Agency providing auditing services to the United States Army

The U.S. Army Audit Agency (USAAA) provides objective and independent auditing services to the United States Army.

At the request of the Under Secretary of War, the Army Audit Agency was established on 12 November 1946 with the issuance of General Order No. 135. The Agency was placed under the jurisdiction of the Chief of Finance and tasked with maintaining appropriation and fund accounting, maintaining military property accountability, and auditing the accounts of the American Red Cross.

With implementation of the DOD Reorganization Act of 1986, the Agency was placed under the sole jurisdiction of the Secretary of the Army. Subsequent General Orders made the Army Auditor General responsible for internal audit services throughout the Department of the Army, including audit policy, training, follow-up, and liaison with external audit organizations.

The Army Auditor General, the Principal Deputy Auditor General, and three Deputy Auditors General, each of whom is in charge of specific aspects of agency operations – Acquisitions and Logistics Audits; Forces and Infrastructure Audits; and Financial Management, Digital Information, and Security Audits, lead the U.S. Army Audit Agency.

The Agency Headquarters is located at Fort Belvoir, Virginia. The Agency has worldwide operations with over a dozen offices in the continental United States and three outside the continental United States (Germany, Hawaii, and the Republic of Korea).

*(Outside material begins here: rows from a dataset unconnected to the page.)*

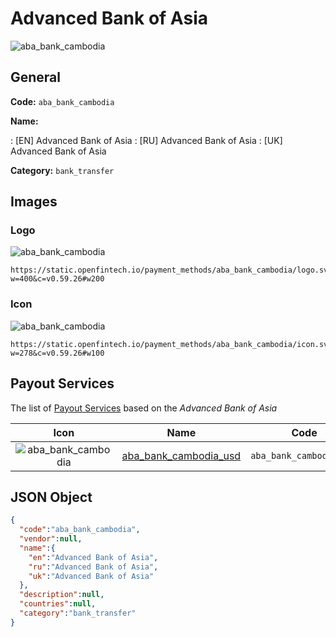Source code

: 
# Advanced Bank of Asia 
![aba_bank_cambodia](https://static.openfintech.io/payment_methods/aba_bank_cambodia/logo.svg?w=400&c=v0.59.26#w200)  

## General 
**Code:** `aba_bank_cambodia` 
 
**Name:** 
 
:	[EN] Advanced Bank of Asia 
:	[RU] Advanced Bank of Asia 
:	[UK] Advanced Bank of Asia 
 
**Category:** `bank_transfer` 
 

## Images 

### Logo 
![aba_bank_cambodia](https://static.openfintech.io/payment_methods/aba_bank_cambodia/logo.svg?w=400&c=v0.59.26#w200)  

```
https://static.openfintech.io/payment_methods/aba_bank_cambodia/logo.svg?w=400&c=v0.59.26#w200
```  

### Icon 
![aba_bank_cambodia](https://static.openfintech.io/payment_methods/aba_bank_cambodia/icon.svg?w=278&c=v0.59.26#w100)  

```
https://static.openfintech.io/payment_methods/aba_bank_cambodia/icon.svg?w=278&c=v0.59.26#w100
```  

## Payout Services 
 
The list of [Payout Services](/payout-services/) based on the _Advanced Bank of Asia_ 

|Icon|Name|Code| 
|:---:|:---:|:---:| 
|![aba_bank_cambodia](https://static.openfintech.io/payout_methods/aba_bank_cambodia/icon.svg?w=278&c=v0.59.26#w40) |[aba_bank_cambodia_usd](/payout-services/aba_bank_cambodia_usd/)|`aba_bank_cambodia_usd`| 
 

## JSON Object 

```json
{
  "code":"aba_bank_cambodia",
  "vendor":null,
  "name":{
    "en":"Advanced Bank of Asia",
    "ru":"Advanced Bank of Asia",
    "uk":"Advanced Bank of Asia"
  },
  "description":null,
  "countries":null,
  "category":"bank_transfer"
}
```  
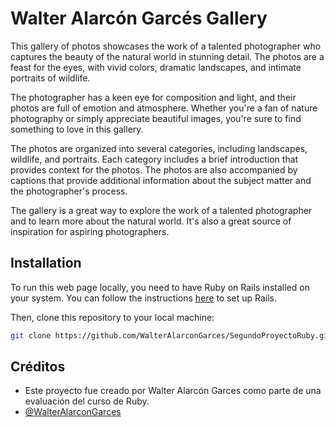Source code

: # Walter Alarcón Garcés Gallery

This gallery of photos showcases the work of a talented photographer who captures the beauty of the natural world in stunning detail. The photos are a feast for the eyes, with vivid colors, dramatic landscapes, and intimate portraits of wildlife.

The photographer has a keen eye for composition and light, and their photos are full of emotion and atmosphere. Whether you're a fan of nature photography or simply appreciate beautiful images, you're sure to find something to love in this gallery.

The photos are organized into several categories, including landscapes, wildlife, and portraits. Each category includes a brief introduction that provides context for the photos. The photos are also accompanied by captions that provide additional information about the subject matter and the photographer's process.

The gallery is a great way to explore the work of a talented photographer and to learn more about the natural world. It's also a great source of inspiration for aspiring photographers.

## Installation

To run this web page locally, you need to have Ruby on Rails installed on your system. You can follow the instructions [here](https://guides.rubyonrails.org/getting_started.html) to set up Rails.

Then, clone this repository to your local machine:

```bash
git clone https://github.com/WalterAlarconGarces/SegundoProyectoRuby.git
```

## Créditos

- Este proyecto fue creado por Walter Alarcón Garces como parte de una evaluación del curso de Ruby.
- [@WalterAlarconGarces](https://github.com/WalterAlarconGarces)
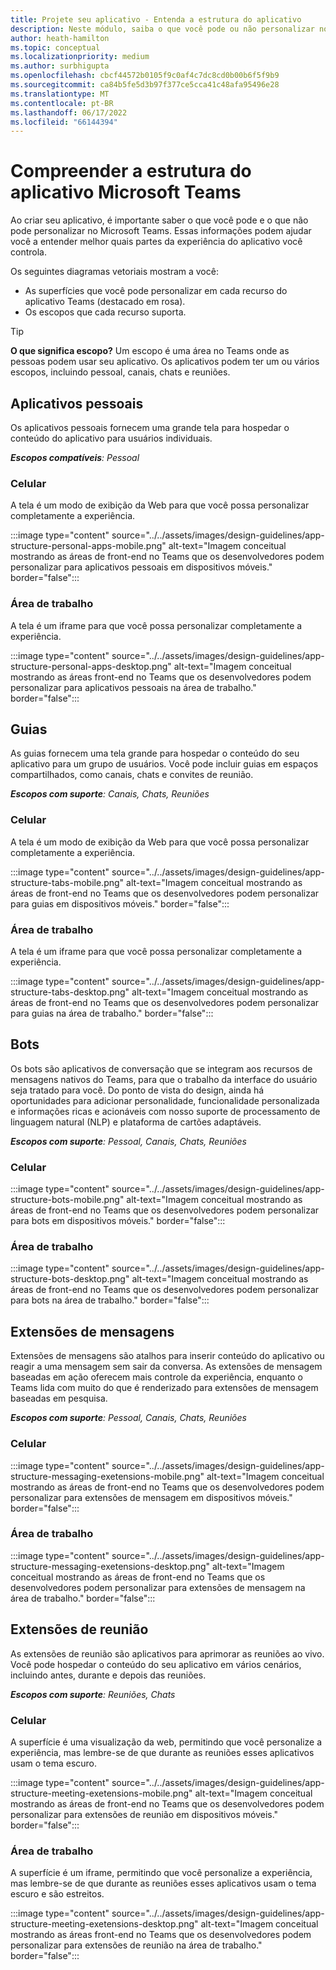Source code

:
 ```yaml
---
title: Projete seu aplicativo - Entenda a estrutura do aplicativo
description: Neste módulo, saiba o que você pode ou não personalizar no Microsoft Teams ao projetar a estrutura do aplicativo.
author: heath-hamilton
ms.topic: conceptual
ms.localizationpriority: medium
ms.author: surbhigupta
ms.openlocfilehash: cbcf44572b0105f9c0af4c7dc8cd0b00b6f5f9b9
ms.sourcegitcommit: ca84b5fe5d3b97f377ce5cca41c48afa95496e28
ms.translationtype: MT
ms.contentlocale: pt-BR
ms.lasthandoff: 06/17/2022
ms.locfileid: "66144394"
---
```

# <a name="understand-the-microsoft-teams-app-structure"></a>Compreender a estrutura do aplicativo Microsoft Teams

Ao criar seu aplicativo, é importante saber o que você pode e o que não pode personalizar no Microsoft Teams. Essas informações podem ajudar você a entender melhor quais partes da experiência do aplicativo você controla.

Os seguintes diagramas vetoriais mostram a você:

* As superfícies que você pode personalizar em cada recurso do aplicativo Teams (destacado em rosa).
* Os escopos que cada recurso suporta.

> [!TIP]
> **O que significa escopo?** Um escopo é uma área no Teams onde as pessoas podem usar seu aplicativo. Os aplicativos podem ter um ou vários escopos, incluindo pessoal, canais, chats e reuniões.

## <a name="personal-apps"></a>Aplicativos pessoais

Os aplicativos pessoais fornecem uma grande tela para hospedar o conteúdo do aplicativo para usuários individuais.

***Escopos compatíveis**: Pessoal*

### <a name="mobile"></a>Celular

A tela é um modo de exibição da Web para que você possa personalizar completamente a experiência.

:::image type="content" source="../../assets/images/design-guidelines/app-structure-personal-apps-mobile.png" alt-text="Imagem conceitual mostrando as áreas de front-end no Teams que os desenvolvedores podem personalizar para aplicativos pessoais em dispositivos móveis." border="false":::

### <a name="desktop"></a>Área de trabalho

A tela é um iframe para que você possa personalizar completamente a experiência.

:::image type="content" source="../../assets/images/design-guidelines/app-structure-personal-apps-desktop.png" alt-text="Imagem conceitual mostrando as áreas front-end no Teams que os desenvolvedores podem personalizar para aplicativos pessoais na área de trabalho." border="false":::

## <a name="tabs"></a>Guias

As guias fornecem uma tela grande para hospedar o conteúdo do seu aplicativo para um grupo de usuários. Você pode incluir guias em espaços compartilhados, como canais, chats e convites de reunião.

***Escopos com suporte**: Canais, Chats, Reuniões*

### <a name="mobile"></a>Celular

A tela é um modo de exibição da Web para que você possa personalizar completamente a experiência.

:::image type="content" source="../../assets/images/design-guidelines/app-structure-tabs-mobile.png" alt-text="Imagem conceitual mostrando as áreas de front-end no Teams que os desenvolvedores podem personalizar para guias em dispositivos móveis." border="false":::

### <a name="desktop"></a>Área de trabalho

A tela é um iframe para que você possa personalizar completamente a experiência.

:::image type="content" source="../../assets/images/design-guidelines/app-structure-tabs-desktop.png" alt-text="Imagem conceitual mostrando as áreas de front-end no Teams que os desenvolvedores podem personalizar para guias na área de trabalho." border="false":::

## <a name="bots"></a>Bots

Os bots são aplicativos de conversação que se integram aos recursos de mensagens nativos do Teams, para que o trabalho da interface do usuário seja tratado para você. Do ponto de vista do design, ainda há oportunidades para adicionar personalidade, funcionalidade personalizada e informações ricas e acionáveis ​​com nosso suporte de processamento de linguagem natural (NLP) e plataforma de cartões adaptáveis.

***Escopos com suporte**: Pessoal, Canais, Chats, Reuniões*

### <a name="mobile"></a>Celular

:::image type="content" source="../../assets/images/design-guidelines/app-structure-bots-mobile.png" alt-text="Imagem conceitual mostrando as áreas de front-end no Teams que os desenvolvedores podem personalizar para bots em dispositivos móveis." border="false":::

### <a name="desktop"></a>Área de trabalho

:::image type="content" source="../../assets/images/design-guidelines/app-structure-bots-desktop.png" alt-text="Imagem conceitual mostrando as áreas de front-end no Teams que os desenvolvedores podem personalizar para bots na área de trabalho." border="false":::

## <a name="message-extensions"></a>Extensões de mensagens

Extensões de mensagens são atalhos para inserir conteúdo do aplicativo ou reagir a uma mensagem sem sair da conversa. As extensões de mensagem baseadas em ação oferecem mais controle da experiência, enquanto o Teams lida com muito do que é renderizado para extensões de mensagem baseadas em pesquisa.

***Escopos com suporte**: Pessoal, Canais, Chats, Reuniões*

### <a name="mobile"></a>Celular

:::image type="content" source="../../assets/images/design-guidelines/app-structure-messaging-exetensions-mobile.png" alt-text="Imagem conceitual mostrando as áreas de front-end no Teams que os desenvolvedores podem personalizar para extensões de mensagem em dispositivos móveis." border="false":::

### <a name="desktop"></a>Área de trabalho

:::image type="content" source="../../assets/images/design-guidelines/app-structure-messaging-exetensions-desktop.png" alt-text="Imagem conceitual mostrando as áreas de front-end no Teams que os desenvolvedores podem personalizar para extensões de mensagem na área de trabalho." border="false":::

## <a name="meeting-extensions"></a>Extensões de reunião

As extensões de reunião são aplicativos para aprimorar as reuniões ao vivo. Você pode hospedar o conteúdo do seu aplicativo em vários cenários, incluindo antes, durante e depois das reuniões.

***Escopos com suporte**: Reuniões, Chats*

### <a name="mobile"></a>Celular

A superfície é uma visualização da web, permitindo que você personalize a experiência, mas lembre-se de que durante as reuniões esses aplicativos usam o tema escuro.

:::image type="content" source="../../assets/images/design-guidelines/app-structure-meeting-exetensions-mobile.png" alt-text="Imagem conceitual mostrando as áreas de front-end no Teams que os desenvolvedores podem personalizar para extensões de reunião em dispositivos móveis." border="false":::

### <a name="desktop"></a>Área de trabalho

A superfície é um iframe, permitindo que você personalize a experiência, mas lembre-se de que durante as reuniões esses aplicativos usam o tema escuro e são estreitos.

:::image type="content" source="../../assets/images/design-guidelines/app-structure-meeting-exetensions-desktop.png" alt-text="Imagem conceitual mostrando as áreas front-end no Teams que os desenvolvedores podem personalizar para extensões de reunião na área de trabalho." border="false":::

In 1994, the agency was selected to be a Government Performance and Results Act pilot agency. The Partnership for Public Service has recognized the agency as a Best Place to Work.

The Agency is authorized over 400 civilian personnel. For the most part, audit divisions are functionally aligned, but two teams have a geographic focus: (i) Theater Operations, Europe and Southwest Asia and (ii) Theater Operations, Pacific.